姜麗娟1劉文生1林齊鵬2饒飛翔1楊惠暖1王 娟1王 濤1付晶晶1

(1. 華南農業大學動物科學學院, 廣州 510642; 2. 華南農業大學公共基礎課實驗教學中心, 廣州 510642)

生長激素在漁業生產中具有重要的應用價值, 通過制備黃顙魚()同源重組生長激素并用于促生長實驗, 從而為建立魚苗快速培育方法提供理論依據。根據已知黃顙魚生長激素(PfGH)基因cDNA序列, 利用IPTG誘導和SDS-PAGE分析方法, Western印跡表明在IPTG終濃度1.0 mmol/L、溫度17℃和培養時間14h的條件下, 黃顙魚生長激素基因在大腸桿菌中大量表達, 獲得重組生長激素蛋白。然后, 隨機選取黃顙魚分為4組放入室內水族箱中進行養殖, 每箱35尾, 體質量為(0.85±0.01) g, 每組設3個平行, 水體循環凈化。用制備的重組生長激素濃度分別為0、1、5和10 mg/L對黃顙魚進行浸泡處理, 每周一次, 0為對照組。在養殖4周后, 對各組增重率和特定生長率進行比較, 結果表明1 mg/L組增重率和特定生長率分別比對照組提高了29.67% (<0.05)和11.90% (<0.05), 5 mg/L組增重率和特定生長率分別比對照組提高了21.32% (<0.05)和8.83% (<0.05), 各組間體成分等均無明顯差異。停用生長激素4周后, 各組黃顙魚的生長性能、體成分等均無顯著差異。研究表明通過原核表達可以獲得黃顙魚重組生長激素, 用于促進魚苗生長培育的最佳浸泡濃度為1 mg/L。

黃顙魚; 生長激素; 原核表達; 浸泡; 增重率

魚類生長激素(Growth hormone, GH)在水產養殖中的應用已經成為研究熱點, 外源生長激素能被魚類消化道吸收, 硬骨魚類小腸上皮細胞可以通過胞飲作用吸收大分子, 并以具有免疫活性和生物活性的形式進入血液[1—3]。利用自身的GH促進魚類生長, 具有同源性強、效用劑量低等優點[4]。應用基因工程技術合成魚類重組GH(rGH), 不僅解決了魚體內GH量少且提取繁瑣等問題, 而且具有與天然GH相同的生物活性。通過注射[5, 6]、埋植、浸泡[7, 8]、灌喂和投喂[9, 10]等方式將外源GH引入魚體內, 均能引起魚體血漿GH水平升高[11, 12], 促進魚類生長[13—16]。如每2周一次對鯔注射重組黃鰭鯛生長激素, 16周后試驗組的體重和體長增長分別比對照組快65%和22%[17]; 用重組鮭生長激素作為飼料添加劑投喂羅非魚, 具有很強的促進魚體生長作用[10]; 通過注射、灌喂和投喂三種方式將金槍魚基因重組生長激素導入草魚體內, 均能提高草魚魚種的相對體重和相對體長生長率[18]; 用重組鰻生長激素溶液定期浸泡真鯛仔魚, 4周后就能看出明顯的增長效果[7]。另外, 研究表明, 外源GH在魚體半衰期短, 不會產生積累[3], 不會影響魚體組成成分[19]。
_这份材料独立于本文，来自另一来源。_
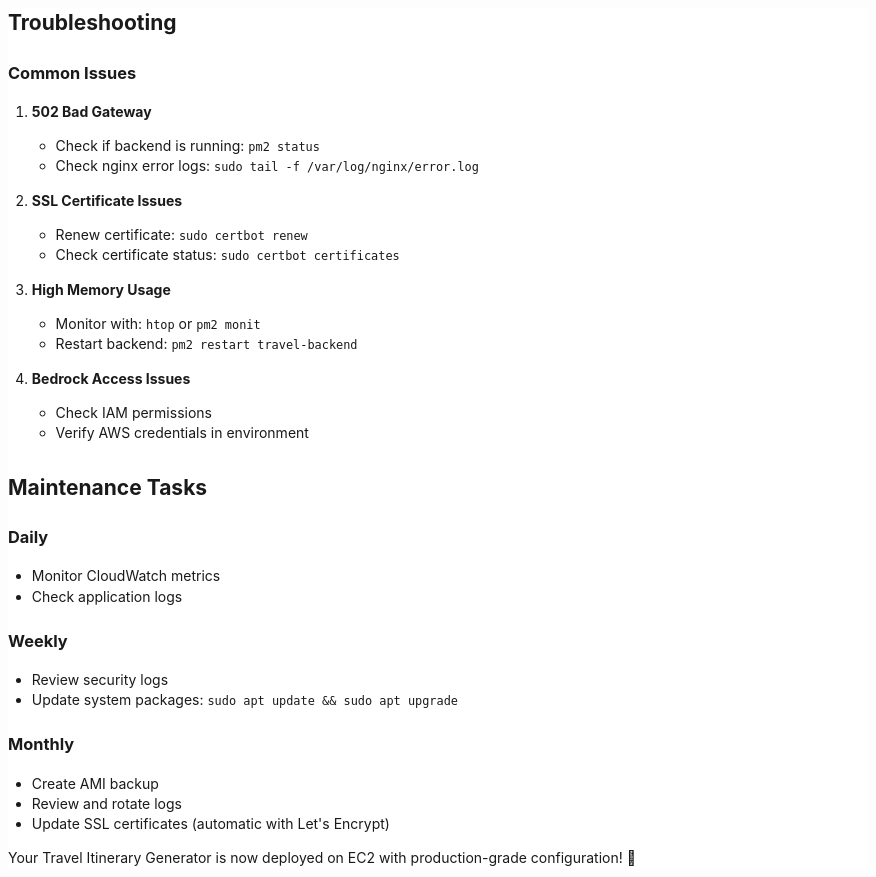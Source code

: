 ## Troubleshooting

### Common Issues

1. **502 Bad Gateway**
   - Check if backend is running: `pm2 status`
   - Check nginx error logs: `sudo tail -f /var/log/nginx/error.log`

2. **SSL Certificate Issues**
   - Renew certificate: `sudo certbot renew`
   - Check certificate status: `sudo certbot certificates`

3. **High Memory Usage**
   - Monitor with: `htop` or `pm2 monit`
   - Restart backend: `pm2 restart travel-backend`

4. **Bedrock Access Issues**
   - Check IAM permissions
   - Verify AWS credentials in environment

## Maintenance Tasks

### Daily
- Monitor CloudWatch metrics
- Check application logs

### Weekly
- Review security logs
- Update system packages: `sudo apt update && sudo apt upgrade`

### Monthly
- Create AMI backup
- Review and rotate logs
- Update SSL certificates (automatic with Let's Encrypt)

Your Travel Itinerary Generator is now deployed on EC2 with production-grade configuration! 🎉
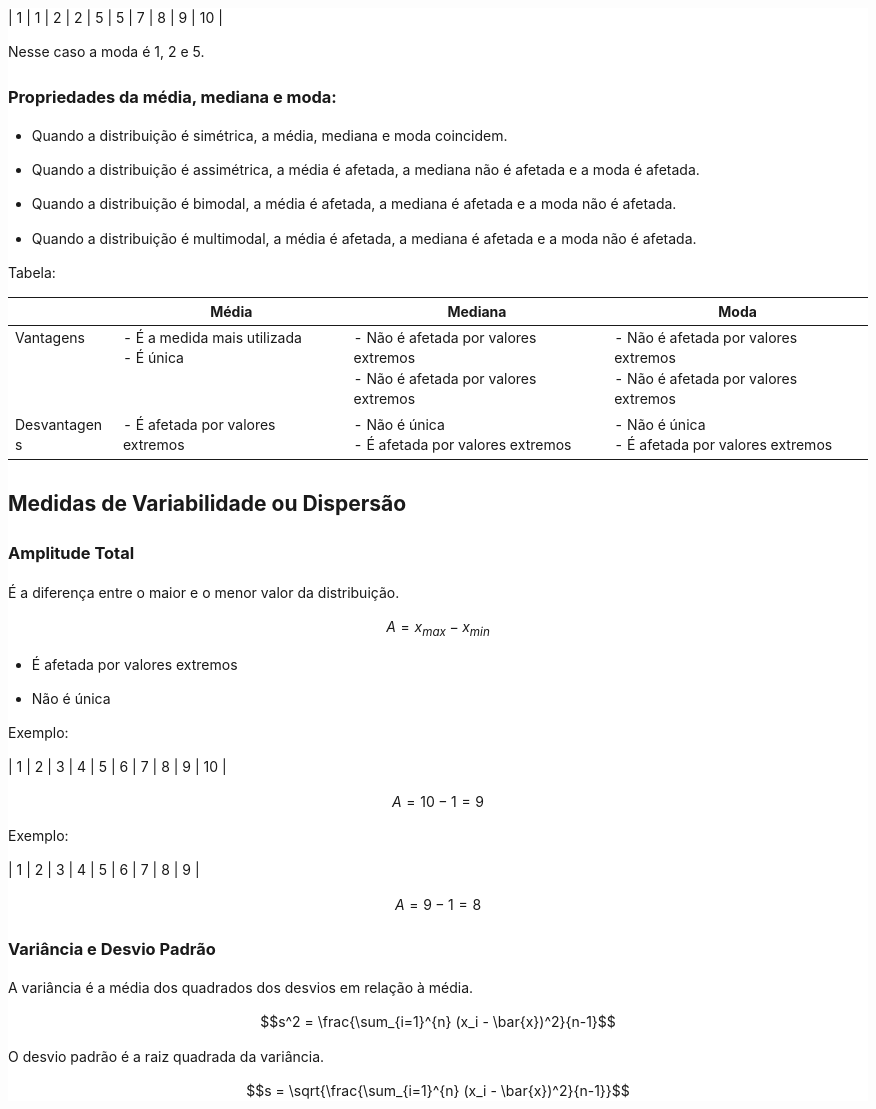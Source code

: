 | 1 | 1 | 2 | 2 | 5 | 5 | 7 | 8 | 9 | 10 |

Nesse caso a moda é 1, 2 e 5.

### Propriedades da média, mediana e moda:

-   Quando a distribuição é simétrica, a média, mediana e moda coincidem.

-   Quando a distribuição é assimétrica, a média é afetada, a mediana não é afetada e a moda é afetada.

-   Quando a distribuição é bimodal, a média é afetada, a mediana é afetada e a moda não é afetada.

-   Quando a distribuição é multimodal, a média é afetada, a mediana é afetada e a moda não é afetada.

Tabela:

| | Média | Mediana | Moda |
|---|---|---|---|
|Vantagens| - É a medida mais utilizada <br> - É única | - Não é afetada por valores extremos <br> - Não é afetada por valores extremos | - Não é afetada por valores extremos <br> - Não é afetada por valores extremos |
|Desvantagens| - É afetada por valores extremos | - Não é única <br> - É afetada por valores extremos | - Não é única <br> - É afetada por valores extremos |

## Medidas de Variabilidade ou Dispersão

### Amplitude Total

É a diferença entre o maior e o menor valor da distribuição.

$$A = x_{max} - x_{min}$$

-   É afetada por valores extremos

-   Não é única

Exemplo:

| 1 | 2 | 3 | 4 | 5 | 6 | 7 | 8 | 9 | 10 |

$$A = 10 - 1 = 9$$

Exemplo:

| 1 | 2 | 3 | 4 | 5 | 6 | 7 | 8 | 9 |

$$A = 9 - 1 = 8$$

### Variância e Desvio Padrão

A variância é a média dos quadrados dos desvios em relação à média.

$$s^2 = \frac{\sum_{i=1}^{n} (x_i - \bar{x})^2}{n-1}$$

O desvio padrão é a raiz quadrada da variância.

$$s = \sqrt{\frac{\sum_{i=1}^{n} (x_i - \bar{x})^2}{n-1}}$$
黃顙魚()隸屬于鲇形目(Siluri-formes), 鲿科(Bagridae), 黃顙魚屬(), 主要產于長江及支流[20], 我國大部分地區都有分布。因其味道鮮美, 肉質細嫩, 無肌間刺, 且蛋白質豐富, 深受廣大消費者的青睞[21], 是我國重要的經濟魚類之一[22]。由于濫捕及水域環境問題等原因, 野生黃顙魚資源數量銳減, 而市場需求越來越大。然而, 黃顙魚生長速度慢, 1齡可達: 5.6 cm/5.7 g , 2齡: 9.8 cm/20.6 g , 3齡: 13.5 cm/36 g , 4齡: 16 cm/58.2 g , 5齡: 17.8 cm/81.3 g , 最大個體30 cm , (500—750) g[23], 商品魚市場出現供不應求。因此, 本研究選擇原核表達方法制備黃顙魚生長激素重組蛋白, 并用于對黃顙魚魚苗進行浸泡處理, 然后觀察在不同濃度重組生長激素作用下, 幼魚的生長、形態性狀及魚體組成分的變化, 確定最適的浸泡濃度, 為建立黃顙魚魚苗的快速培育技術提供科學依據。

1 材料與方法

1.1 GH的原核表達

根據已報道的黃顙魚生長激素cDNA ORF序列[24], 去掉20個氨基酸的信號肽序列后, 將成熟肽基因片段定向插入融合表達載體pET-28a(+), 命名為pET-PfGH。根據黃顙魚GH成熟肽cDNA編碼序列設計一對引物, 通過PCR擴增得到黃顙魚生長激素cDNA片段, 上游引物F: 5′-CTGGCTGCCAAGA TGATGGA-3′, R: 5′-TCTCCACCTTGTGCATGTCC- 3′, 由上海捷瑞生物工程有限公司合成。用PCR方法篩選陽性克隆, 上海美吉生物醫藥科技有限公司進行測序, 獲得重組質粒pET-PfGH轉化大腸桿菌BL21(DE3)。培養重組質粒單菌落, 誘導表達, 收集菌體, 裂解菌體。取全菌液、超聲破碎后上清和沉淀分別制樣, 12%的SDS-PAGE進行電泳分析。

1.2 GH的純化回收

將菌體裂解液上清用0.22 μm 過濾器過濾后, 用北京康為世紀生物科技有限公司的5 mL預裝柱, 采用Ni-瓊脂糖凝膠親和層析分離帶His標簽的重組蛋白, 用Binding Buffer (20 mmol/L Tris-HCl, 10 mmol/L咪唑, 0.5 mol/L NaCl, pH 7.9)等倍稀釋后負載上柱, 流速為10倍柱體積/h, 收集流穿液; 使用15倍柱體積的Binding Buffer沖洗柱子, 洗去雜蛋白; 依次用含咪唑濃度為5、10、25、50、150、300、400和500 mmol/L 的Elution Buffer (20 mmol/L Tris-HCl, 0.5 mol/L NaCl, pH 7.9)洗脫, 收集洗脫峰, 進行 SDS-PAGE 分析。將洗脫后的蛋白溶液加入到10 kD的Millipore超濾管中, 4℃、4000 r/min離心10min, 棄下部液體, 同時加入與棄液相同體積的生理鹽水, 離心并重復三次, 收集上部液體。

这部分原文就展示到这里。